** What you should do **
From the first line of the data below, repeat each line exactly until you reach the line with "# 🏗️ 3. Solution Architecture"; include that line too.

- - - - -

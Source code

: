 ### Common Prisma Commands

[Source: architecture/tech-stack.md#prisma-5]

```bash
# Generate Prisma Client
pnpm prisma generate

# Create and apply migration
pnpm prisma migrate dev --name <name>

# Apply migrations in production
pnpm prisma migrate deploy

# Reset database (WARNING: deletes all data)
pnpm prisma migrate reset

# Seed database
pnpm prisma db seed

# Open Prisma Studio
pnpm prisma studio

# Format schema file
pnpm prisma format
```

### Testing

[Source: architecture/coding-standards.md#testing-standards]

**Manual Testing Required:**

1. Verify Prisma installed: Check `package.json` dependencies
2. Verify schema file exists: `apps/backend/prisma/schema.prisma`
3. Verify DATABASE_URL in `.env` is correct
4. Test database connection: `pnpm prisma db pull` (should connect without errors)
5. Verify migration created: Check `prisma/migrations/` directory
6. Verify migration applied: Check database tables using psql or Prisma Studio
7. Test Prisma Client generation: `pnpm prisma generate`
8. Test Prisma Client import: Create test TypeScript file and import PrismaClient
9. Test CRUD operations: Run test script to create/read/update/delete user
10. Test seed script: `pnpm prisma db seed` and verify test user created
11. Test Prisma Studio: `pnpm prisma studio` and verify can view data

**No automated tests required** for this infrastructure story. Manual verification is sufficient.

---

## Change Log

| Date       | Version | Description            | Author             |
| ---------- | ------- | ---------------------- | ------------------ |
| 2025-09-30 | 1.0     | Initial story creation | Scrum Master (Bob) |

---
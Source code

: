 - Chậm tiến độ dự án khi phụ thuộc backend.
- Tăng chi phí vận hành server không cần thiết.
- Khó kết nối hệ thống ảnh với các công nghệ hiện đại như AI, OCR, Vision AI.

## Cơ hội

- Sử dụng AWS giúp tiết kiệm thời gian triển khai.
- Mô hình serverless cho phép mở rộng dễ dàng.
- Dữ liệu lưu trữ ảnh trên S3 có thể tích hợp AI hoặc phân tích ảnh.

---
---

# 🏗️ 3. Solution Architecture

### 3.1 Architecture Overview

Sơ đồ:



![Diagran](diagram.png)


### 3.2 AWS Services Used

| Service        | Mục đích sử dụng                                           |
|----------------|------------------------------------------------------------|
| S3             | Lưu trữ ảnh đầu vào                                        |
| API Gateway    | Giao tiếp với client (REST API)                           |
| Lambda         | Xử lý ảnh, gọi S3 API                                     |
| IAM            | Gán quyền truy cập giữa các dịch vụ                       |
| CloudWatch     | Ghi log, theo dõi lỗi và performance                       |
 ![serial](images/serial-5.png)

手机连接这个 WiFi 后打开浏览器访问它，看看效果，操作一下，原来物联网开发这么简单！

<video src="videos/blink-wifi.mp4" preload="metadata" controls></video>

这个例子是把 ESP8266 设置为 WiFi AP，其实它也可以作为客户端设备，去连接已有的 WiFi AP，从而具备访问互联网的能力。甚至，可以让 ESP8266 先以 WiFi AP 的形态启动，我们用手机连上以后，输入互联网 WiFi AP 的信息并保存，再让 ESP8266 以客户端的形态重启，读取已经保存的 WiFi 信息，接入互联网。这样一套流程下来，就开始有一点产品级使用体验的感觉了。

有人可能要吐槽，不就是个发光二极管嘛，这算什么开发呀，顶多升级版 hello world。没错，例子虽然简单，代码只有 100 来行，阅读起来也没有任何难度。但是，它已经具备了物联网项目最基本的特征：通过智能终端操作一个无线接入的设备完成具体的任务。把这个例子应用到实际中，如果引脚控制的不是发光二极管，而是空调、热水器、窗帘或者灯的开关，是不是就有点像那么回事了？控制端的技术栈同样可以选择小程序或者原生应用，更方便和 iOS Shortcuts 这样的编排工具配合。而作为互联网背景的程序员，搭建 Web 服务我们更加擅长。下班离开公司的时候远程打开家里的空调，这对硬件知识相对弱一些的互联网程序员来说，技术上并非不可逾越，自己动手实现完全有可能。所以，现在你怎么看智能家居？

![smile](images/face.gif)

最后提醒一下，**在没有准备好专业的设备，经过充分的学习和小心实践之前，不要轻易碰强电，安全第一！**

- - - - -

** Exercise response **
Source code

: ### Common Prisma Commands

[Source: architecture/tech-stack.md#prisma-5]

```bash
# Generate Prisma Client
pnpm prisma generate

# Create and apply migration
pnpm prisma migrate dev --name <name>

# Apply migrations in production
pnpm prisma migrate deploy

# Reset database (WARNING: deletes all data)
pnpm prisma migrate reset

# Seed database
pnpm prisma db seed

# Open Prisma Studio
pnpm prisma studio

# Format schema file
pnpm prisma format
```

### Testing

[Source: architecture/coding-standards.md#testing-standards]

**Manual Testing Required:**

1. Verify Prisma installed: Check `package.json` dependencies
2. Verify schema file exists: `apps/backend/prisma/schema.prisma`
3. Verify DATABASE_URL in `.env` is correct
4. Test database connection: `pnpm prisma db pull` (should connect without errors)
5. Verify migration created: Check `prisma/migrations/` directory
6. Verify migration applied: Check database tables using psql or Prisma Studio
7. Test Prisma Client generation: `pnpm prisma generate`
8. Test Prisma Client import: Create test TypeScript file and import PrismaClient
9. Test CRUD operations: Run test script to create/read/update/delete user
10. Test seed script: `pnpm prisma db seed` and verify test user created
11. Test Prisma Studio: `pnpm prisma studio` and verify can view data

**No automated tests required** for this infrastructure story. Manual verification is sufficient.

---

## Change Log

| Date       | Version | Description            | Author             |
| ---------- | ------- | ---------------------- | ------------------ |
| 2025-09-30 | 1.0     | Initial story creation | Scrum Master (Bob) |

---
Source code

: - Chậm tiến độ dự án khi phụ thuộc backend.
- Tăng chi phí vận hành server không cần thiết.
- Khó kết nối hệ thống ảnh với các công nghệ hiện đại như AI, OCR, Vision AI.

## Cơ hội

- Sử dụng AWS giúp tiết kiệm thời gian triển khai.
- Mô hình serverless cho phép mở rộng dễ dàng.
- Dữ liệu lưu trữ ảnh trên S3 có thể tích hợp AI hoặc phân tích ảnh.

---
---

# 🏗️ 3. Solution Architecture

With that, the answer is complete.